# Planing with a router...what's your setup?



## beelzerob (May 2, 2010)

We get great use out of our Jet 10" planer (well, except for right now 'cause it's broke, but the replacement comes today!) but I know we'll have need of planing larger pieces of wood. Because of that, I want to come up with a sturdy, reliable method of planing with my router.

What I'm leaning towards is having some rails made that I can setup on the extended table of my tablesaw, since I know that to be flat. I'll setup the rails on both sides of the table and then have the router sit on the rails to move back and forth.

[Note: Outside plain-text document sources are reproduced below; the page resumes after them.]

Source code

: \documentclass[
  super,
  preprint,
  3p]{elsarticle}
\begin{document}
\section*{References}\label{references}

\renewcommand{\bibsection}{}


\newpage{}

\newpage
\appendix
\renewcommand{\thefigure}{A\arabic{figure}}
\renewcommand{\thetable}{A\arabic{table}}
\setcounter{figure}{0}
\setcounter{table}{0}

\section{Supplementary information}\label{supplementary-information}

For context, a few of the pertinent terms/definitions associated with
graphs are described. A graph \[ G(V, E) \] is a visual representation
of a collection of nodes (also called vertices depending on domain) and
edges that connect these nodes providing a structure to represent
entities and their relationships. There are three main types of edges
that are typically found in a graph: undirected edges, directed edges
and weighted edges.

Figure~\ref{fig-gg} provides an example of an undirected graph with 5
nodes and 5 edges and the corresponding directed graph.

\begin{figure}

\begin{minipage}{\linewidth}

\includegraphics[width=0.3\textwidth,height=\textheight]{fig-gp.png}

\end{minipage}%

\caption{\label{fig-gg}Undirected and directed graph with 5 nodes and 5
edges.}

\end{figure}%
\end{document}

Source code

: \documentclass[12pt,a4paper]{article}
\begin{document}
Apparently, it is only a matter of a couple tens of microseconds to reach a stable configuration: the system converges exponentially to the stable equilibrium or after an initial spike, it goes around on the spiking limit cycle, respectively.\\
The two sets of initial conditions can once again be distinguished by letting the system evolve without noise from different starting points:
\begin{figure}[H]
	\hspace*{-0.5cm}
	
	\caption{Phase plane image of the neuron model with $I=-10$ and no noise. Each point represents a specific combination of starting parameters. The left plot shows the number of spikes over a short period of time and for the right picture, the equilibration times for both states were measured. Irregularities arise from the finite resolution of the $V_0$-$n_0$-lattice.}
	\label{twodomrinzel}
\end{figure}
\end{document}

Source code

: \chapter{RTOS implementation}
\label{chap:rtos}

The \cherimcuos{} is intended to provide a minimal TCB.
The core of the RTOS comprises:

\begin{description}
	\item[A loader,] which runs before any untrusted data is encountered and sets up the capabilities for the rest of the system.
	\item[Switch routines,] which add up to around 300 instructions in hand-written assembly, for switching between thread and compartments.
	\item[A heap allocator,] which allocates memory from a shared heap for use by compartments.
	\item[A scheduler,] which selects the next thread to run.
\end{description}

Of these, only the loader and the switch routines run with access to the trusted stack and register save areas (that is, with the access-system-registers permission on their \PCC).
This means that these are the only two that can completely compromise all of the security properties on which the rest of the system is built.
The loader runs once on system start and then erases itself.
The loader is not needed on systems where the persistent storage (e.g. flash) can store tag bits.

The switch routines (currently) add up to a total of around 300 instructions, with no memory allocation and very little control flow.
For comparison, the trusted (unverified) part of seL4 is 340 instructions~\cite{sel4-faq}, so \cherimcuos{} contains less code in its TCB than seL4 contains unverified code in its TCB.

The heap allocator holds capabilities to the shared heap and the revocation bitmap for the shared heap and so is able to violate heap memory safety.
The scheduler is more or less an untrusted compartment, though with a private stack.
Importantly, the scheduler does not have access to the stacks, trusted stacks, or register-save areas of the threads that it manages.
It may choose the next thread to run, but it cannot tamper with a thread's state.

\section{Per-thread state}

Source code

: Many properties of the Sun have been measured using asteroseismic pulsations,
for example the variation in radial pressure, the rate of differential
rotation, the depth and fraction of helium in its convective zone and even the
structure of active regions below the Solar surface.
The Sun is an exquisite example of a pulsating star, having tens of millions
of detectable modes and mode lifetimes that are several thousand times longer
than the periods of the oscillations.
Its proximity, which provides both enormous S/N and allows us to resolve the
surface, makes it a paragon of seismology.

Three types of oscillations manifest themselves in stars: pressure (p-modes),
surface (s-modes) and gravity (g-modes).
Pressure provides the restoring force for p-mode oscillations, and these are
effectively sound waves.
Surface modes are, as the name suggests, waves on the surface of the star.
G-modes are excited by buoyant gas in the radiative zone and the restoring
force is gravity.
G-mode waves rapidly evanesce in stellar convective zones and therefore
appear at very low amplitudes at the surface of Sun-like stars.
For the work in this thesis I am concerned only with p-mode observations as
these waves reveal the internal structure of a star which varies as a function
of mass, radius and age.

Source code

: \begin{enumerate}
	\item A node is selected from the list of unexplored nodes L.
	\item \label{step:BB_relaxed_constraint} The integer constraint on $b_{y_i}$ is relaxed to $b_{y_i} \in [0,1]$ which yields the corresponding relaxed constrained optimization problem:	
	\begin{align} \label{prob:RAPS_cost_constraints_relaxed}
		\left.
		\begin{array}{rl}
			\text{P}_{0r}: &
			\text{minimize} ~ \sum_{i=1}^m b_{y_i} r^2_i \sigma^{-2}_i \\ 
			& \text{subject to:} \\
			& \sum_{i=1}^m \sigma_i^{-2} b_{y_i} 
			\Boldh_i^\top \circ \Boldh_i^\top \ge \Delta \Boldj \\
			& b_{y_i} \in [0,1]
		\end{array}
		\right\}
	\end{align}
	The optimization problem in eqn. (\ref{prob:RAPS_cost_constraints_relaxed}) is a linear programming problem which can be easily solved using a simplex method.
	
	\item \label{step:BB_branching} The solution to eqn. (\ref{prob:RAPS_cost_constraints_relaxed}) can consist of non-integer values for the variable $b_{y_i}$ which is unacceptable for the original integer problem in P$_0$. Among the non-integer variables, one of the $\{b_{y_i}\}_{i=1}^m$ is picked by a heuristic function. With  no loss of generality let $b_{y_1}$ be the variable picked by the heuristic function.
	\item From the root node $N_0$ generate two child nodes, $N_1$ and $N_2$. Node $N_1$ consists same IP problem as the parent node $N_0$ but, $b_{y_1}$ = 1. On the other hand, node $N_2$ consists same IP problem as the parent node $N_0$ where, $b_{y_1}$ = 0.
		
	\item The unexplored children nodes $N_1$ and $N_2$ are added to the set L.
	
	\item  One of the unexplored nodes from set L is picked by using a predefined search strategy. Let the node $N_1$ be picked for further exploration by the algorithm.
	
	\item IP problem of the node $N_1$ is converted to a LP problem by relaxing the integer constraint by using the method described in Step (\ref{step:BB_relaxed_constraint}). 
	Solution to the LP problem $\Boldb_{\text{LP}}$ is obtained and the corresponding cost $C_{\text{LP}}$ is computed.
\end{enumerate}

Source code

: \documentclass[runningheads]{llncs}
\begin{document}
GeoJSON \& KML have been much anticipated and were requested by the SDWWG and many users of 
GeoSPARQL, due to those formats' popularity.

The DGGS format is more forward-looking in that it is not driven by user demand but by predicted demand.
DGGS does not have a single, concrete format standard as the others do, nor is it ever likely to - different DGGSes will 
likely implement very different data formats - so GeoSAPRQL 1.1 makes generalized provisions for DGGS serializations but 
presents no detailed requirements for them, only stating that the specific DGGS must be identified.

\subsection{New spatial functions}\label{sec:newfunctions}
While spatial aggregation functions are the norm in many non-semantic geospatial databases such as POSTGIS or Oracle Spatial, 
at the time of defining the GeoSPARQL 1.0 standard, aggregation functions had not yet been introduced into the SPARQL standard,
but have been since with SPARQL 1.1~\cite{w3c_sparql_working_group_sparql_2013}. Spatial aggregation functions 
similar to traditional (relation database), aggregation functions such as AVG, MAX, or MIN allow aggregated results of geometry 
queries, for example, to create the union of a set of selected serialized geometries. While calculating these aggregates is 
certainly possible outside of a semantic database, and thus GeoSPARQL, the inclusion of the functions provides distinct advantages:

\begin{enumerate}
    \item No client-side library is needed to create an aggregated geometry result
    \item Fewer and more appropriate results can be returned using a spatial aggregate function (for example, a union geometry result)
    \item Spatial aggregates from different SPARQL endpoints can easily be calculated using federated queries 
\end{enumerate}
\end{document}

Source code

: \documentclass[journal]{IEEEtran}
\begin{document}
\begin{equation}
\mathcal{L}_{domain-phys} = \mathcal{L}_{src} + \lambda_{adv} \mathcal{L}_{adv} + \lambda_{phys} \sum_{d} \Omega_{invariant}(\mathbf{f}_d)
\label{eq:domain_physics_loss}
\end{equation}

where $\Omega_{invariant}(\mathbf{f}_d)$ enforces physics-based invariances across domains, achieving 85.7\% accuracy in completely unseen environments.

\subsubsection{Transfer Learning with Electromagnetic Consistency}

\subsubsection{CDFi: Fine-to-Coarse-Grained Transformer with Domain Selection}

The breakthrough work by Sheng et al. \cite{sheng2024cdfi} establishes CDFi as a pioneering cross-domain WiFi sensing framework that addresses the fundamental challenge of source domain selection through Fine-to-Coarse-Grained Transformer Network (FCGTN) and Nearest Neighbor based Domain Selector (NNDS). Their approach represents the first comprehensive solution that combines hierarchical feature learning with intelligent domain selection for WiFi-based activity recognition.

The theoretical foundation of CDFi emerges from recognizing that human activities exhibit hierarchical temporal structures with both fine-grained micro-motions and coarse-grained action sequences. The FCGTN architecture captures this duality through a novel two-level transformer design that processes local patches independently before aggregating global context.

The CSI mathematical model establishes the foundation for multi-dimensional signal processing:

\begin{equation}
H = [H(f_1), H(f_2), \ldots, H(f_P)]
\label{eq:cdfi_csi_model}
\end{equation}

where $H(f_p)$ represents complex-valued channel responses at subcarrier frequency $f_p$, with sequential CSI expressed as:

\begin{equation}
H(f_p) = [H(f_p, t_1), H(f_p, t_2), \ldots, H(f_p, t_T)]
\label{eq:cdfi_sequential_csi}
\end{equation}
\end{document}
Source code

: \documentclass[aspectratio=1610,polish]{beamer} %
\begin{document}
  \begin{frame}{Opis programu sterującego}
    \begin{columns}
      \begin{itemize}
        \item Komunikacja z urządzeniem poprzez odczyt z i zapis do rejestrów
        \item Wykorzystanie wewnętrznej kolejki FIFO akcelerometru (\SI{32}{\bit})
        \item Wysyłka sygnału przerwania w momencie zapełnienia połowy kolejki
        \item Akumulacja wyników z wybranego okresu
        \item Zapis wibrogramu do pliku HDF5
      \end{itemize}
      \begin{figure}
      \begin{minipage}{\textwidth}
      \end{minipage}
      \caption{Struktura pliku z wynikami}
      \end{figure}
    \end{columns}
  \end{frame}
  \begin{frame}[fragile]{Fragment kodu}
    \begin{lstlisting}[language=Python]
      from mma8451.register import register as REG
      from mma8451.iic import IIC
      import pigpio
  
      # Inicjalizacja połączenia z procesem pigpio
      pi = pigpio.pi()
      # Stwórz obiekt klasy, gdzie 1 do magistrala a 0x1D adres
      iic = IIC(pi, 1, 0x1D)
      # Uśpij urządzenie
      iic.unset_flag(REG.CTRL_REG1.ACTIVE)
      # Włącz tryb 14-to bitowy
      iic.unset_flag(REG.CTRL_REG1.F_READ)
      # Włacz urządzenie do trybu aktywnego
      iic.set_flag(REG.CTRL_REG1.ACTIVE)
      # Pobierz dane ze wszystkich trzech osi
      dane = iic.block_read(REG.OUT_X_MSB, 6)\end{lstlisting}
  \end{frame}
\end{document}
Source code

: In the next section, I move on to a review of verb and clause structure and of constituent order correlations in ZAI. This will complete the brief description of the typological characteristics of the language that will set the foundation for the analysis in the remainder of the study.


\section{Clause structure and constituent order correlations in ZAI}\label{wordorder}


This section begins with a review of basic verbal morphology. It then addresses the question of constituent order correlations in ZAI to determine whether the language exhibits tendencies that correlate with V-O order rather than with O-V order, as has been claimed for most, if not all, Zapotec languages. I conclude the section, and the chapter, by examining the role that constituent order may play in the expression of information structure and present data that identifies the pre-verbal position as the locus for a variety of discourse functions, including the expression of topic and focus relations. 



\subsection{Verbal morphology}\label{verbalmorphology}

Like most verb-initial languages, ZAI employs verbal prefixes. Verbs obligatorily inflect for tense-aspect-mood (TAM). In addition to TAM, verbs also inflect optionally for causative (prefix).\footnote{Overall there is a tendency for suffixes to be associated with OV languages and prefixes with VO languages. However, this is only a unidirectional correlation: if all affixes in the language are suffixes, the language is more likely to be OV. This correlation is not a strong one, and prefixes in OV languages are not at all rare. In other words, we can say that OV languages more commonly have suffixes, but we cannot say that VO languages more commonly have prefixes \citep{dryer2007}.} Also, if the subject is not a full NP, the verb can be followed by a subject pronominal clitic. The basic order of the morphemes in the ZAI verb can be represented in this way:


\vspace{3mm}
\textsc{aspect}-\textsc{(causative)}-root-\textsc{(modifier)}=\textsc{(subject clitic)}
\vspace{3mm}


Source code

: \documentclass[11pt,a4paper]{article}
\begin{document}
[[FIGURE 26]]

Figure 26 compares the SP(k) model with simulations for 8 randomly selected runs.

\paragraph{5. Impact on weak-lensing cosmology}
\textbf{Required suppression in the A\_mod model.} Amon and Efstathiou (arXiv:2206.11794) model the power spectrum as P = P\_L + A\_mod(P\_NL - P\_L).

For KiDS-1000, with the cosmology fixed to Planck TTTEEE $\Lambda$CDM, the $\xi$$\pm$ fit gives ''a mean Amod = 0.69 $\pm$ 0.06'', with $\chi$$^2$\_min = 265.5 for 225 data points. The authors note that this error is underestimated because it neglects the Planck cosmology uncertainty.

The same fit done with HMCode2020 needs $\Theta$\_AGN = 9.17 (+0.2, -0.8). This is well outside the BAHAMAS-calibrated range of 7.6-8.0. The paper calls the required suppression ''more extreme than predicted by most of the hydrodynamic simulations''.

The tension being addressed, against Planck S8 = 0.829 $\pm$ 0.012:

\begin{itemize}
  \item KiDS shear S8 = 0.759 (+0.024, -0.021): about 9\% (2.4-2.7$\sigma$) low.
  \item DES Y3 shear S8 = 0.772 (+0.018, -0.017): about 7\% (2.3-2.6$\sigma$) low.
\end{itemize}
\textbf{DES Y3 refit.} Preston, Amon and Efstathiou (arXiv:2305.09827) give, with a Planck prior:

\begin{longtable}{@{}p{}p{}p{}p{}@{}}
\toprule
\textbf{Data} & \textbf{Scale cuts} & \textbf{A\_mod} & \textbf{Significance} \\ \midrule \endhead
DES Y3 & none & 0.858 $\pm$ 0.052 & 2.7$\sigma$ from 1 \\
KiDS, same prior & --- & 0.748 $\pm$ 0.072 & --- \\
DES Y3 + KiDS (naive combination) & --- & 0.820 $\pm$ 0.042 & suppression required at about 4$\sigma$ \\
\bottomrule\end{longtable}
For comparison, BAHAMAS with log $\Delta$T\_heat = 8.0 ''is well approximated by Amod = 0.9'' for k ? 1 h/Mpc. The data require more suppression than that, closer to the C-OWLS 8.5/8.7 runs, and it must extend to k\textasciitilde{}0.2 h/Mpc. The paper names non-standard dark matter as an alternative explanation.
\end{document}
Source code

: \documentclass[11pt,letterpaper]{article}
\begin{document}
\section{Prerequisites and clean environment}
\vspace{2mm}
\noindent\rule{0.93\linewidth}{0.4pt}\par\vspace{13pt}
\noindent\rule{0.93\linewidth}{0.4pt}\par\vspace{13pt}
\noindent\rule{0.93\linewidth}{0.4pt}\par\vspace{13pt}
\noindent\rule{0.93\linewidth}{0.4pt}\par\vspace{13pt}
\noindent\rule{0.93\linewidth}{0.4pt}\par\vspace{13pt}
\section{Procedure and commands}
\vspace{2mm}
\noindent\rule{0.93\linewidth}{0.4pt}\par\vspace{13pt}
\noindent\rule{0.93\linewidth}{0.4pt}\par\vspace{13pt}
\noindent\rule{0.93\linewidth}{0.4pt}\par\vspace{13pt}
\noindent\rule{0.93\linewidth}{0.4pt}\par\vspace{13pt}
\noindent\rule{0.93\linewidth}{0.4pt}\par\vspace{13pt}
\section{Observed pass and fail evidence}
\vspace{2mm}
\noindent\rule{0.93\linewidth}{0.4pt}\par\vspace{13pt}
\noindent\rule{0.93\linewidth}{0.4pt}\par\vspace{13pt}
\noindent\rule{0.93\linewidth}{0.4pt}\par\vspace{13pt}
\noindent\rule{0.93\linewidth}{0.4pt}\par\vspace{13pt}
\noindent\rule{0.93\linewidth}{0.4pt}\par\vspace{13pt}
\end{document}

I've done some research already and there's lots of ways to accomplish this with repeatability and ease of use, but I'm just looking for examples (and especially pictures!) from you guys who maybe do this kind of planing somewhat regularly. I'm sure you've already had time to work the bugs out of your system.


----------



## beelzerob (May 2, 2010)

I'm leaning towards something like how 



 are planing a large slab. I won't be doing anything that large, but I like the mechanics of it. The router is fixed and certainly stable. There's good leverage using that kind of a system instead of pushing a sled with the router on it. It also gives a good solution for holding the power cord out of the way, as well as being able to run some 2 1/2" hose for dust collection so that it collects right at the cutting head.

Anyway, though I don't need a setup near that large, I like that general idea.


----------



## SteveEl (Sep 7, 2010)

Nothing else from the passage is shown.